Your goal: Please write each entry out again exactly as shown.

Data records
Segment Open
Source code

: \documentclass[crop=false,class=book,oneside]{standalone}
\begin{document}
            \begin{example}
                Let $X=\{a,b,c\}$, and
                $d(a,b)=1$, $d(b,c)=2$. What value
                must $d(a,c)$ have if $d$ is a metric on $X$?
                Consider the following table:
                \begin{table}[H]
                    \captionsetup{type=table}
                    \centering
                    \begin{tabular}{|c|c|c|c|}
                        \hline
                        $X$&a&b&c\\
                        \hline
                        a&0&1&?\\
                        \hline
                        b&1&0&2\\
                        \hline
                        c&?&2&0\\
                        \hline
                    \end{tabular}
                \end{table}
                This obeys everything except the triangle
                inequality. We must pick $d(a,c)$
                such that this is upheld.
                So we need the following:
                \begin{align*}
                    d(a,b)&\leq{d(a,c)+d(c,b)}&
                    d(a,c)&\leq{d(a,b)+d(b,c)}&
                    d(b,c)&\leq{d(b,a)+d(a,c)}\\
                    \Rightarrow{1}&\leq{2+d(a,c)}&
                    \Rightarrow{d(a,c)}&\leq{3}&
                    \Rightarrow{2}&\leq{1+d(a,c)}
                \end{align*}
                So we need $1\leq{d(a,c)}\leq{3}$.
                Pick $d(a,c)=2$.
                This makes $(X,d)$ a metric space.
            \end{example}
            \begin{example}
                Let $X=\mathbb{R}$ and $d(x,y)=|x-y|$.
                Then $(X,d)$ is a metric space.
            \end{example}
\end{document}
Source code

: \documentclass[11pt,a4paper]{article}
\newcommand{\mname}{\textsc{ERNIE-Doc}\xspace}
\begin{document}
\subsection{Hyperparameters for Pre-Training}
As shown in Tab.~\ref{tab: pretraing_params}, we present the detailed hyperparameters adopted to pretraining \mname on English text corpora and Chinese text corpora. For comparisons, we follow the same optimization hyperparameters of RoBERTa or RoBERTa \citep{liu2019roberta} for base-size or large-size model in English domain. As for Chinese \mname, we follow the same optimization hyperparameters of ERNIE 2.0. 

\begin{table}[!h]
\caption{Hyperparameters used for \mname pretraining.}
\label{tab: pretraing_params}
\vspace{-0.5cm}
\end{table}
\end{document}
Segment Closed
Solution:
Source code

: \documentclass[crop=false,class=book,oneside]{standalone}
\begin{document}
            \begin{example}
                Let $X=\{a,b,c\}$, and
                $d(a,b)=1$, $d(b,c)=2$. What value
                must $d(a,c)$ have if $d$ is a metric on $X$?
                Consider the following table:
                \begin{table}[H]
                    \captionsetup{type=table}
                    \centering
                    \begin{tabular}{|c|c|c|c|}
                        \hline
                        $X$&a&b&c\\
                        \hline
                        a&0&1&?\\
                        \hline
                        b&1&0&2\\
                        \hline
                        c&?&2&0\\
                        \hline
                    \end{tabular}
                \end{table}
                This obeys everything except the triangle
                inequality. We must pick $d(a,c)$
                such that this is upheld.
                So we need the following:
                \begin{align*}
                    d(a,b)&\leq{d(a,c)+d(c,b)}&
                    d(a,c)&\leq{d(a,b)+d(b,c)}&
                    d(b,c)&\leq{d(b,a)+d(a,c)}\\
                    \Rightarrow{1}&\leq{2+d(a,c)}&
                    \Rightarrow{d(a,c)}&\leq{3}&
                    \Rightarrow{2}&\leq{1+d(a,c)}
                \end{align*}
                So we need $1\leq{d(a,c)}\leq{3}$.
                Pick $d(a,c)=2$.
                This makes $(X,d)$ a metric space.
            \end{example}
            \begin{example}
                Let $X=\mathbb{R}$ and $d(x,y)=|x-y|$.
                Then $(X,d)$ is a metric space.
            \end{example}
\end{document}
Source code

: \documentclass[11pt,a4paper]{article}
\newcommand{\mname}{\textsc{ERNIE-Doc}\xspace}
\begin{document}
\subsection{Hyperparameters for Pre-Training}
As shown in Tab.~\ref{tab: pretraing_params}, we present the detailed hyperparameters adopted to pretraining \mname on English text corpora and Chinese text corpora. For comparisons, we follow the same optimization hyperparameters of RoBERTa or RoBERTa \citep{liu2019roberta} for base-size or large-size model in English domain. As for Chinese \mname, we follow the same optimization hyperparameters of ERNIE 2.0. 

\begin{table}[!h]
\caption{Hyperparameters used for \mname pretraining.}
\label{tab: pretraing_params}
\vspace{-0.5cm}
\end{table}
\end{document}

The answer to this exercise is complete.